*PROBLEM STATEMENT*
Return the records exactly, with nothing added.

════════

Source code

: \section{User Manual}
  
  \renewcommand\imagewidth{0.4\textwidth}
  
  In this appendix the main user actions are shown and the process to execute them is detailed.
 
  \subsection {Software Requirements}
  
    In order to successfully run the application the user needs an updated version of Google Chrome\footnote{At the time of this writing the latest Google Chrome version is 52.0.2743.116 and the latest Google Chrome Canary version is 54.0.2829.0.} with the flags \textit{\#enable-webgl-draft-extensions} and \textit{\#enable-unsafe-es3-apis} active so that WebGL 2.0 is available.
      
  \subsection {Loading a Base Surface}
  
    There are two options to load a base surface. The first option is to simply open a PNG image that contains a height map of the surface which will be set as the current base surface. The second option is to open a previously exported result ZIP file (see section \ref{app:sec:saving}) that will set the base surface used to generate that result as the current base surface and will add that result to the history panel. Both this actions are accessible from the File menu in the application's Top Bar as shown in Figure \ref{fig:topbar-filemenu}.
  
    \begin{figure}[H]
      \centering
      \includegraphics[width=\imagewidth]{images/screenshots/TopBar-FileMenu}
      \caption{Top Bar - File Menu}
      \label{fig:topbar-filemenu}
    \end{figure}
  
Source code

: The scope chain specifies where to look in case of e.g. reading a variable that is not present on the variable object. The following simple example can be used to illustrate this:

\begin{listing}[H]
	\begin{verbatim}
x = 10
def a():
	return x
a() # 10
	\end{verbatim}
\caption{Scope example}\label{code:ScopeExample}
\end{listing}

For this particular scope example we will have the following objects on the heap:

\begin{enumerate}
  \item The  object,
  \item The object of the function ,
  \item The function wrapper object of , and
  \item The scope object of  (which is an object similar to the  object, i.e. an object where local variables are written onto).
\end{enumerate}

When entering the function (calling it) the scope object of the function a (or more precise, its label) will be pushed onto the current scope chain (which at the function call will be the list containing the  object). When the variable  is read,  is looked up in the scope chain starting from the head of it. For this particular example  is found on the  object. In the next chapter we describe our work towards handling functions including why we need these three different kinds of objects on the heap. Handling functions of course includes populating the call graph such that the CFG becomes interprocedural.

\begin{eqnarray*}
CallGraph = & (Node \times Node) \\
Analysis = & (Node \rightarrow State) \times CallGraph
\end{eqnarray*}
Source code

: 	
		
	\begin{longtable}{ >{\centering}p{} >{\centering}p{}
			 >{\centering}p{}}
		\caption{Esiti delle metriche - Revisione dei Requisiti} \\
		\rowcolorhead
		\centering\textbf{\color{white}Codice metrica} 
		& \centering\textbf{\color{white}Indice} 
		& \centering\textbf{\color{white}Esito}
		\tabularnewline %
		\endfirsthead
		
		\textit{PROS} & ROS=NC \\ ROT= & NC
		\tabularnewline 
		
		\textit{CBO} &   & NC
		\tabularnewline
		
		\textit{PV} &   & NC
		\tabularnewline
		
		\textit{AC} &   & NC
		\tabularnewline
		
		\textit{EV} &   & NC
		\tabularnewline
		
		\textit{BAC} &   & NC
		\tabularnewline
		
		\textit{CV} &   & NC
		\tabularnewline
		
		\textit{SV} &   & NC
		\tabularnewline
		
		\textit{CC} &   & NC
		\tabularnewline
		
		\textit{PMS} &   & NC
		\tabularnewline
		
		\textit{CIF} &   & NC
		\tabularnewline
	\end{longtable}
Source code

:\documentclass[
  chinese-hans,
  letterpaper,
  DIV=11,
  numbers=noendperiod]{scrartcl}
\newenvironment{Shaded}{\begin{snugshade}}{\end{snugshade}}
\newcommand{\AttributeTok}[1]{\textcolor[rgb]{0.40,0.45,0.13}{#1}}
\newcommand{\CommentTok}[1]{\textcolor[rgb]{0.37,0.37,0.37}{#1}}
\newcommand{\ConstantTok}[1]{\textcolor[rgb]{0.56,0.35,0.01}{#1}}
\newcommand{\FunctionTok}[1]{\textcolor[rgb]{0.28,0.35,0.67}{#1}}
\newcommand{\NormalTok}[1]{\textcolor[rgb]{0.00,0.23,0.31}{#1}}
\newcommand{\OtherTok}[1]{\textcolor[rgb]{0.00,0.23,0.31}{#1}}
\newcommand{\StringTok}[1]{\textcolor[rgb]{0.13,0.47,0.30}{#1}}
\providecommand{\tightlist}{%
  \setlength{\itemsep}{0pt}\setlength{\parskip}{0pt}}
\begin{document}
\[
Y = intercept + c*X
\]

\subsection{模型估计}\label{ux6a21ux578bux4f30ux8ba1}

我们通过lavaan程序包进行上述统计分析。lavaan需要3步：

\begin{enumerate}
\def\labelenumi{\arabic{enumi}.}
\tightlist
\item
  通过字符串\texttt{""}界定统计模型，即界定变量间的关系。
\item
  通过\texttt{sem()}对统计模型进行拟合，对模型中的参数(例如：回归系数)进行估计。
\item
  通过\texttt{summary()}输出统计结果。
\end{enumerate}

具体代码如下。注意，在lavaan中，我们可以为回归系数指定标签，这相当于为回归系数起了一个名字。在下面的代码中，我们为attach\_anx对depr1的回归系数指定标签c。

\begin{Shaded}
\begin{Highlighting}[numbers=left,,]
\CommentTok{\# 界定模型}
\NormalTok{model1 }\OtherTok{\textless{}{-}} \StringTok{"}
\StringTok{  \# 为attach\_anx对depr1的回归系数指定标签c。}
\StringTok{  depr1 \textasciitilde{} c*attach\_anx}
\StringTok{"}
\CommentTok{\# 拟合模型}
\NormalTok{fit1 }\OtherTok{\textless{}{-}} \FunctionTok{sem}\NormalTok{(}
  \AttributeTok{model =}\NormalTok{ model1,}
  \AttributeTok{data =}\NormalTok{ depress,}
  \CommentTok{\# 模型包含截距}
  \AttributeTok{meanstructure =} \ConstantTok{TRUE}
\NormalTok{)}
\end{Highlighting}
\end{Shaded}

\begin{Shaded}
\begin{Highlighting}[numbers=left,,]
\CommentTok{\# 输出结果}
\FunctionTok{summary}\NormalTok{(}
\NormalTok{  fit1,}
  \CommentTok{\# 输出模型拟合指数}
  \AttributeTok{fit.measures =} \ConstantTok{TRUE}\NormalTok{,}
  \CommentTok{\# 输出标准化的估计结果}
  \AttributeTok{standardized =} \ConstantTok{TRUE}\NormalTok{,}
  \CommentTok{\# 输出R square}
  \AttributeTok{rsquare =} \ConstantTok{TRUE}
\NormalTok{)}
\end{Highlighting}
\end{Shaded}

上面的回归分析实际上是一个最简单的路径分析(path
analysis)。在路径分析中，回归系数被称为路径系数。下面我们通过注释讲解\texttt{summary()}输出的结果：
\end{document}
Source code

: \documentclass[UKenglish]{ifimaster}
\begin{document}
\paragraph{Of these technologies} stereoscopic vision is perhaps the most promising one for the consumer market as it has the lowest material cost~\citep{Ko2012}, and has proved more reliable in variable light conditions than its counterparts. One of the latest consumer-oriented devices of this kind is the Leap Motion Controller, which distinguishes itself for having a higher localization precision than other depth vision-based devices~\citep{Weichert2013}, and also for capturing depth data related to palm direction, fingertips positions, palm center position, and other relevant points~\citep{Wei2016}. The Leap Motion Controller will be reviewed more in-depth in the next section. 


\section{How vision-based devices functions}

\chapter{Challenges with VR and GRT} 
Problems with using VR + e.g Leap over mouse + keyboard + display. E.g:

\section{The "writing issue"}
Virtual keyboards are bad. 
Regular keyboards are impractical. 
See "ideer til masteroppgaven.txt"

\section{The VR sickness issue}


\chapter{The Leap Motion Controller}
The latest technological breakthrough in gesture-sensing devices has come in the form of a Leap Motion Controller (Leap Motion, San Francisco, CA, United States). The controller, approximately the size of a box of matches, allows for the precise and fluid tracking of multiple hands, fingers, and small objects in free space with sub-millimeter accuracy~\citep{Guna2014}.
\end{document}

════════

*SOLUTION*
Source code

: \section{User Manual}
  
  \renewcommand\imagewidth{0.4\textwidth}
  
  In this appendix the main user actions are shown and the process to execute them is detailed.
 
  \subsection {Software Requirements}
  
    In order to successfully run the application the user needs an updated version of Google Chrome\footnote{At the time of this writing the latest Google Chrome version is 52.0.2743.116 and the latest Google Chrome Canary version is 54.0.2829.0.} with the flags \textit{\#enable-webgl-draft-extensions} and \textit{\#enable-unsafe-es3-apis} active so that WebGL 2.0 is available.
      
  \subsection {Loading a Base Surface}
  
    There are two options to load a base surface. The first option is to simply open a PNG image that contains a height map of the surface which will be set as the current base surface. The second option is to open a previously exported result ZIP file (see section \ref{app:sec:saving}) that will set the base surface used to generate that result as the current base surface and will add that result to the history panel. Both this actions are accessible from the File menu in the application's Top Bar as shown in Figure \ref{fig:topbar-filemenu}.
  
    \begin{figure}[H]
      \centering
      \includegraphics[width=\imagewidth]{images/screenshots/TopBar-FileMenu}
      \caption{Top Bar - File Menu}
      \label{fig:topbar-filemenu}
    \end{figure}
  
Source code

: The scope chain specifies where to look in case of e.g. reading a variable that is not present on the variable object. The following simple example can be used to illustrate this:

\begin{listing}[H]
	\begin{verbatim}
x = 10
def a():
	return x
a() # 10
	\end{verbatim}
\caption{Scope example}\label{code:ScopeExample}
\end{listing}

For this particular scope example we will have the following objects on the heap:

\begin{enumerate}
  \item The  object,
  \item The object of the function ,
  \item The function wrapper object of , and
  \item The scope object of  (which is an object similar to the  object, i.e. an object where local variables are written onto).
\end{enumerate}

When entering the function (calling it) the scope object of the function a (or more precise, its label) will be pushed onto the current scope chain (which at the function call will be the list containing the  object). When the variable  is read,  is looked up in the scope chain starting from the head of it. For this particular example  is found on the  object. In the next chapter we describe our work towards handling functions including why we need these three different kinds of objects on the heap. Handling functions of course includes populating the call graph such that the CFG becomes interprocedural.

\begin{eqnarray*}
CallGraph = & (Node \times Node) \\
Analysis = & (Node \rightarrow State) \times CallGraph
\end{eqnarray*}
Source code

: 	
		
	\begin{longtable}{ >{\centering}p{} >{\centering}p{}
			 >{\centering}p{}}
		\caption{Esiti delle metriche - Revisione dei Requisiti} \\
		\rowcolorhead
		\centering\textbf{\color{white}Codice metrica} 
		& \centering\textbf{\color{white}Indice} 
		& \centering\textbf{\color{white}Esito}
		\tabularnewline %
		\endfirsthead
		
		\textit{PROS} & ROS=NC \\ ROT= & NC
		\tabularnewline 
		
		\textit{CBO} &   & NC
		\tabularnewline
		
		\textit{PV} &   & NC
		\tabularnewline
		
		\textit{AC} &   & NC
		\tabularnewline
		
		\textit{EV} &   & NC
		\tabularnewline
		
		\textit{BAC} &   & NC
		\tabularnewline
		
		\textit{CV} &   & NC
		\tabularnewline
		
		\textit{SV} &   & NC
		\tabularnewline
		
		\textit{CC} &   & NC
		\tabularnewline
		
		\textit{PMS} &   & NC
		\tabularnewline
		
		\textit{CIF} &   & NC
		\tabularnewline
	\end{longtable}
Source code

:\documentclass[
  chinese-hans,
  letterpaper,
  DIV=11,
  numbers=noendperiod]{scrartcl}
\newenvironment{Shaded}{\begin{snugshade}}{\end{snugshade}}
\newcommand{\AttributeTok}[1]{\textcolor[rgb]{0.40,0.45,0.13}{#1}}
\newcommand{\CommentTok}[1]{\textcolor[rgb]{0.37,0.37,0.37}{#1}}
\newcommand{\ConstantTok}[1]{\textcolor[rgb]{0.56,0.35,0.01}{#1}}
\newcommand{\FunctionTok}[1]{\textcolor[rgb]{0.28,0.35,0.67}{#1}}
\newcommand{\NormalTok}[1]{\textcolor[rgb]{0.00,0.23,0.31}{#1}}
\newcommand{\OtherTok}[1]{\textcolor[rgb]{0.00,0.23,0.31}{#1}}
\newcommand{\StringTok}[1]{\textcolor[rgb]{0.13,0.47,0.30}{#1}}
\providecommand{\tightlist}{%
  \setlength{\itemsep}{0pt}\setlength{\parskip}{0pt}}
\begin{document}
\[
Y = intercept + c*X
\]

\subsection{模型估计}\label{ux6a21ux578bux4f30ux8ba1}

我们通过lavaan程序包进行上述统计分析。lavaan需要3步：

\begin{enumerate}
\def\labelenumi{\arabic{enumi}.}
\tightlist
\item
  通过字符串\texttt{""}界定统计模型，即界定变量间的关系。
\item
  通过\texttt{sem()}对统计模型进行拟合，对模型中的参数(例如：回归系数)进行估计。
\item
  通过\texttt{summary()}输出统计结果。
\end{enumerate}

具体代码如下。注意，在lavaan中，我们可以为回归系数指定标签，这相当于为回归系数起了一个名字。在下面的代码中，我们为attach\_anx对depr1的回归系数指定标签c。

\begin{Shaded}
\begin{Highlighting}[numbers=left,,]
\CommentTok{\# 界定模型}
\NormalTok{model1 }\OtherTok{\textless{}{-}} \StringTok{"}
\StringTok{  \# 为attach\_anx对depr1的回归系数指定标签c。}
\StringTok{  depr1 \textasciitilde{} c*attach\_anx}
\StringTok{"}
\CommentTok{\# 拟合模型}
\NormalTok{fit1 }\OtherTok{\textless{}{-}} \FunctionTok{sem}\NormalTok{(}
  \AttributeTok{model =}\NormalTok{ model1,}
  \AttributeTok{data =}\NormalTok{ depress,}
  \CommentTok{\# 模型包含截距}
  \AttributeTok{meanstructure =} \ConstantTok{TRUE}
\NormalTok{)}
\end{Highlighting}
\end{Shaded}

\begin{Shaded}
\begin{Highlighting}[numbers=left,,]
\CommentTok{\# 输出结果}
\FunctionTok{summary}\NormalTok{(}
\NormalTok{  fit1,}
  \CommentTok{\# 输出模型拟合指数}
  \AttributeTok{fit.measures =} \ConstantTok{TRUE}\NormalTok{,}
  \CommentTok{\# 输出标准化的估计结果}
  \AttributeTok{standardized =} \ConstantTok{TRUE}\NormalTok{,}
  \CommentTok{\# 输出R square}
  \AttributeTok{rsquare =} \ConstantTok{TRUE}
\NormalTok{)}
\end{Highlighting}
\end{Shaded}

上面的回归分析实际上是一个最简单的路径分析(path
analysis)。在路径分析中，回归系数被称为路径系数。下面我们通过注释讲解\texttt{summary()}输出的结果：
\end{document}
Source code

: \documentclass[UKenglish]{ifimaster}
\begin{document}
\paragraph{Of these technologies} stereoscopic vision is perhaps the most promising one for the consumer market as it has the lowest material cost~\citep{Ko2012}, and has proved more reliable in variable light conditions than its counterparts. One of the latest consumer-oriented devices of this kind is the Leap Motion Controller, which distinguishes itself for having a higher localization precision than other depth vision-based devices~\citep{Weichert2013}, and also for capturing depth data related to palm direction, fingertips positions, palm center position, and other relevant points~\citep{Wei2016}. The Leap Motion Controller will be reviewed more in-depth in the next section. 


\section{How vision-based devices functions}

\chapter{Challenges with VR and GRT} 
Problems with using VR + e.g Leap over mouse + keyboard + display. E.g:

\section{The "writing issue"}
Virtual keyboards are bad. 
Regular keyboards are impractical. 
See "ideer til masteroppgaven.txt"

\section{The VR sickness issue}


\chapter{The Leap Motion Controller}
The latest technological breakthrough in gesture-sensing devices has come in the form of a Leap Motion Controller (Leap Motion, San Francisco, CA, United States). The controller, approximately the size of a box of matches, allows for the precise and fluid tracking of multiple hands, fingers, and small objects in free space with sub-millimeter accuracy~\citep{Guna2014}.
\end{document}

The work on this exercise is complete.